Johannesburg, 30 October 2013 - “Africa has much to learn from Europe about how not to go about financial integration. The experience of the European crisis and the euro is a good lesson to us in Africa about the problems in terms of financial integration and, from a policy perspective, in terms of the issues that you need to think about,” said Roy Havemann of the South African National Treasury. He was speaking on financial integration on Tuesday, October 28, the second day of the eighth African Economic Conference (AEC), held in South Africa, on regional integration in Africa.

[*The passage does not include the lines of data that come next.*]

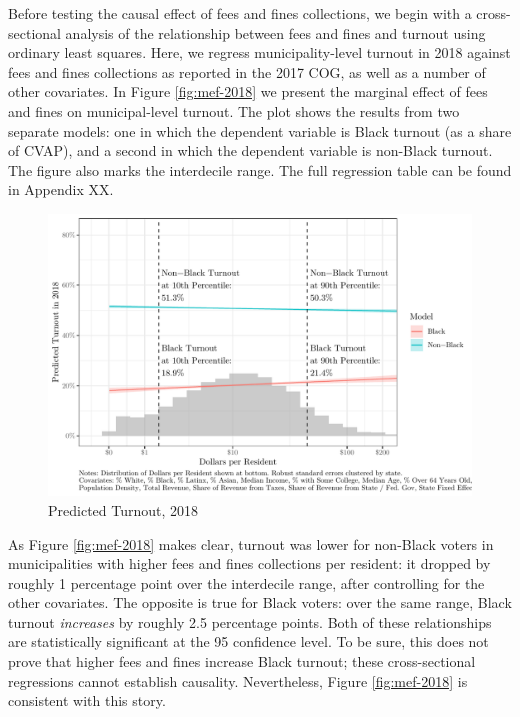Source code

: \documentclass[
  12pt,
]{article}
\begin{document}
Before testing the causal effect of fees and fines collections, we begin with a cross-sectional analysis of the relationship between fees and fines and turnout using ordinary least squares. Here, we regress municipality-level turnout in 2018 against fees and fines collections as reported in the 2017 COG, as well as a number of other covariates. In Figure \ref{fig:mef-2018} we present the marginal effect of fees and fines on municipal-level turnout. The plot shows the results from two separate models: one in which the dependent variable is Black turnout (as a share of CVAP), and a second in which the dependent variable is non-Black turnout. The figure also marks the interdecile range. The full regression table can be found in Appendix XX.

\begin{figure}[H]

{\centering \includegraphics{draft_paper_files/figure-latex/cross-18-1} 

}

\caption{\label{fig:mef-2018}Predicted Turnout, 2018}\label{fig:cross-18}
\end{figure}

As Figure \ref{fig:mef-2018} makes clear, turnout was lower for non-Black voters in municipalities with higher fees and fines collections per resident: it dropped by roughly 1 percentage point over the interdecile range, after controlling for the other covariates. The opposite is true for Black voters: over the same range, Black turnout \emph{increases} by roughly 2.5 percentage points. Both of these relationships are statistically significant at the 95 confidence level. To be sure, this does not prove that higher fees and fines increase Black turnout; these cross-sectional regressions cannot establish causality. Nevertheless, Figure \ref{fig:mef-2018} is consistent with this story.
\end{document}

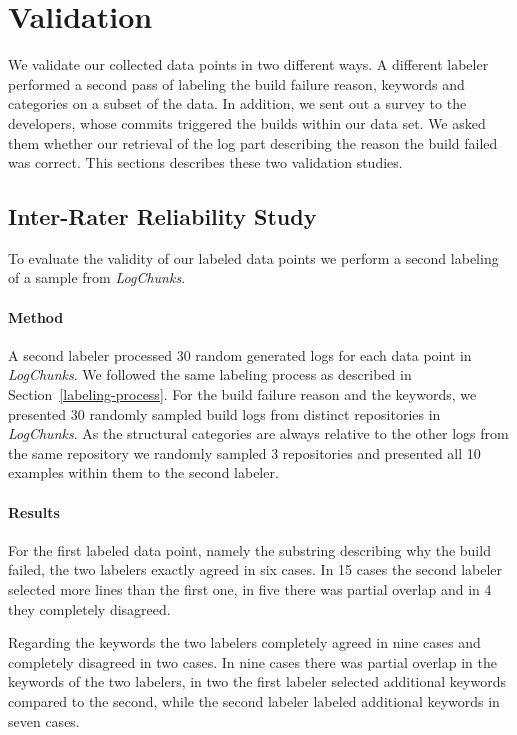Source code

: \documentclass[\myrootdir/main.tex]{subfiles}
\begin{document}
\section{Validation}
We validate our collected data points in two different ways.
A different labeler performed a second pass of labeling the build failure reason, keywords and categories on a subset of the data.
In addition, we sent out a survey to the developers, whose commits triggered the builds within our data set.
We asked them whether our retrieval of the log part describing the reason the build failed was correct.
This sections describes these two validation studies.

\subsection{Inter-Rater Reliability Study}
To evaluate the validity of our labeled data points we perform a second labeling of a sample from \emph{LogChunks}.

\paragraph{Method}
A second labeler processed 30 random generated logs for each data point in \emph{LogChunks}.
We followed the same labeling process as described in Section~\ref{labeling-process}.
For the build failure reason and the keywords, we presented 30 randomly sampled build logs from distinct repositories in \emph{LogChunks}.
As the structural categories are always relative to the other logs from the same repository we randomly sampled 3 repositories and presented all 10 examples within them to the second labeler.

\paragraph{Results}
For the first labeled data point, namely the substring describing why the build failed, the two labelers exactly agreed in six cases.
In 15 cases the second labeler selected more lines than the first one, in five there was partial overlap and in 4 they completely disagreed.

Regarding the keywords the two labelers completely agreed in nine cases and completely disagreed in two cases.
In nine cases there was partial overlap in the keywords of the two labelers, in two the first labeler selected additional keywords compared to the second, while the second labeler labeled additional keywords in seven cases.
\end{document}
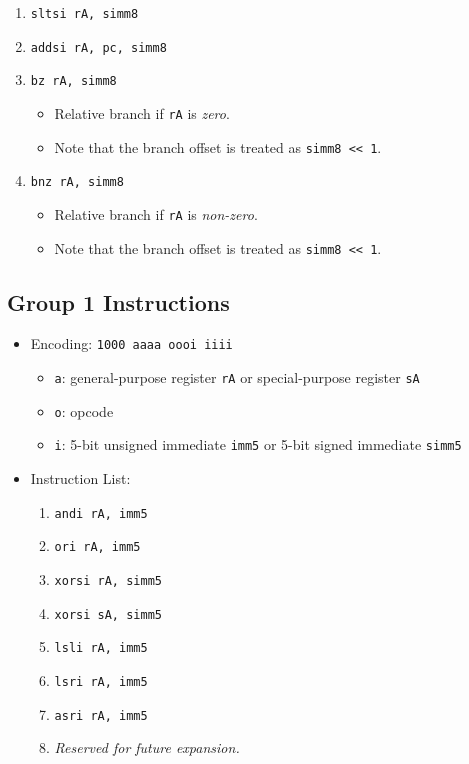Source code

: \documentclass{article}
\begin{document}
\begin{itemize}
\begin{enumerate}
			\item \texttt{sltsi rA, simm8}
			\item \texttt{addsi rA, pc, simm8}

			\item \texttt{bz rA, simm8}
				\begin{itemize}
				\item Relative branch if \texttt{rA} is \textit{zero}.
				\item Note that the branch offset is treated as
					\texttt{simm8 << 1}.
				\end{itemize}
			\item \texttt{bnz rA, simm8}
				\begin{itemize}
				\item Relative branch if \texttt{rA} is \textit{non-zero}.
				\item Note that the branch offset is treated as
					\texttt{simm8 << 1}.
				\end{itemize}
			\end{enumerate}
		\end{itemize}

	\subsection{Group 1 Instructions}
		\begin{itemize}
		\item Encoding:  \texttt{1000 aaaa oooi iiii}
			\begin{itemize}
			\item \texttt{a}:  general-purpose register \texttt{rA} or
				special-purpose register \texttt{sA}
			\item \texttt{o}:  opcode
			\item \texttt{i}:  5-bit unsigned immediate \texttt{imm5} or
				5-bit signed immediate \texttt{simm5}
			\end{itemize}
		\item Instruction List:
			\begin{enumerate}
			\item \texttt{andi rA, imm5}
			\item \texttt{ori rA, imm5}
			\item \texttt{xorsi rA, simm5}
			\item \texttt{xorsi sA, simm5}

			\item \texttt{lsli rA, imm5}
			\item \texttt{lsri rA, imm5}
			\item \texttt{asri rA, imm5}
			\item \textit{Reserved for future expansion.}
			\end{enumerate}
		\end{itemize}
\end{document}
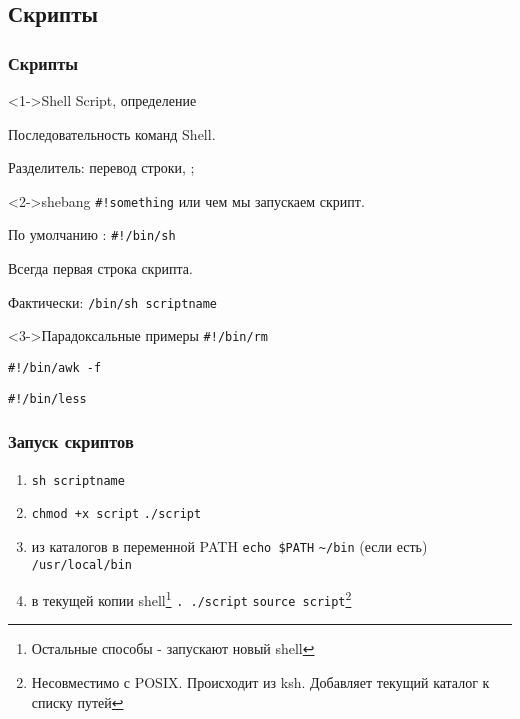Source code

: \subsection{Скрипты}

\begin{frame}[fragile]
  \frametitle{Скрипты}
 
  \begin{block}<1->{Shell Script, определение}  

    Последовательность команд Shell.

    Разделитель: перевод строки, \textquotedbl ; \textquotedbl
  \end{block}

  \begin{block}<2->{shebang}
    \verb+#!something+ или чем мы запускаем скрипт. 
    
    По умолчанию : \verb+#!/bin/sh+
  
    Всегда первая строка скрипта.

    Фактически: \verb+/bin/sh scriptname+
  \end{block}

  \begin{block}<3->{Парадоксальные примеры}
    \verb+#!/bin/rm+

    \verb+#!/bin/awk -f+

    \verb+#!/bin/less+
  \end{block}

\end{frame}

\begin{frame}[fragile]
  \frametitle{Запуск скриптов}
  \begin{enumerate} 
    \item \verb+sh scriptname+
    \item \verb-chmod +x script- \newline \verb+./script+
    \item из каталогов в переменной PATH 
      \newline \verb+echo $PATH+
      \newline \verb+~/bin+ (если есть)
      \newline \verb+/usr/local/bin+
    \item в текущей копии shell\footnote{ Остальные способы - запускают новый shell}
      \newline \verb+. ./script+
      \newline \verb+source script+\footnote{ Несовместимо с POSIX. Происходит из ksh. Добавляет текущий каталог к списку путей}
  \end{enumerate}
\end{frame}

The global financial crisis highlighted structural macroeconomic imbalances and inappropriate financial system regulation, in terms of regulators and regulations. It illustrated the need to respond by means of traditional macroeconomic and financial sector tools, such as interest rates, capital reserve requirements and asset risk-weights.

Global regulatory priorities were drawn up from the post-crisis G20 summit, a few of the most important include: the adherence to international standards, ensuring that global liquidity is more robust, strengthening accounting standards and capital frameworks for banks, as well as widening oversight of the financial system.

Speaking on financial integration, Havemann noted that all of its components have to be considered for it to be successful, and these include: financial regulation integration, fiscal integration and lastly monetary integration.

Financial integration is defined according to the International Monetary Fund (IMF) as a process that allows banks within a country to serve customers in other countries, allows access to more funding and a greater variety of products, and provides better investment opportunities to individuals.

While financial integration mobilizes funds and encourages private sector development, the increase in inter-border activity can also lead to numerous complexities.

According to Havemann, in terms of regional integration, banks need to be more resilient, the too-big-to-fail mentality needs to be scrapped and shadow banking needs to be transformed.

Looking ahead, he said, “Shadow banking is a key priority for the region [Southern African Development Community] for 2014. Quite a difficult thing for regulators has been to take into account how to mitigate risks in banks’ interactions.” Furthermore, regulatory cooperation needs to be enhanced. “We need timely and consistent implementations of new standards across various jurisdictions.”

However, the greatest challenge in Africa remains financial inclusion and widespread access to reliable financial services, which will allow individuals to save money and manage their savings, obtain loans, purchase assets and insure themselves against unforeseeable circumstances.

Regional integration will have immense benefits for Africa and financial integration is an appropriate place to begin; however, it needs to be sequenced adequately, international standards need to be adhered to and there needs to be a balance between growth and stability, he concluded.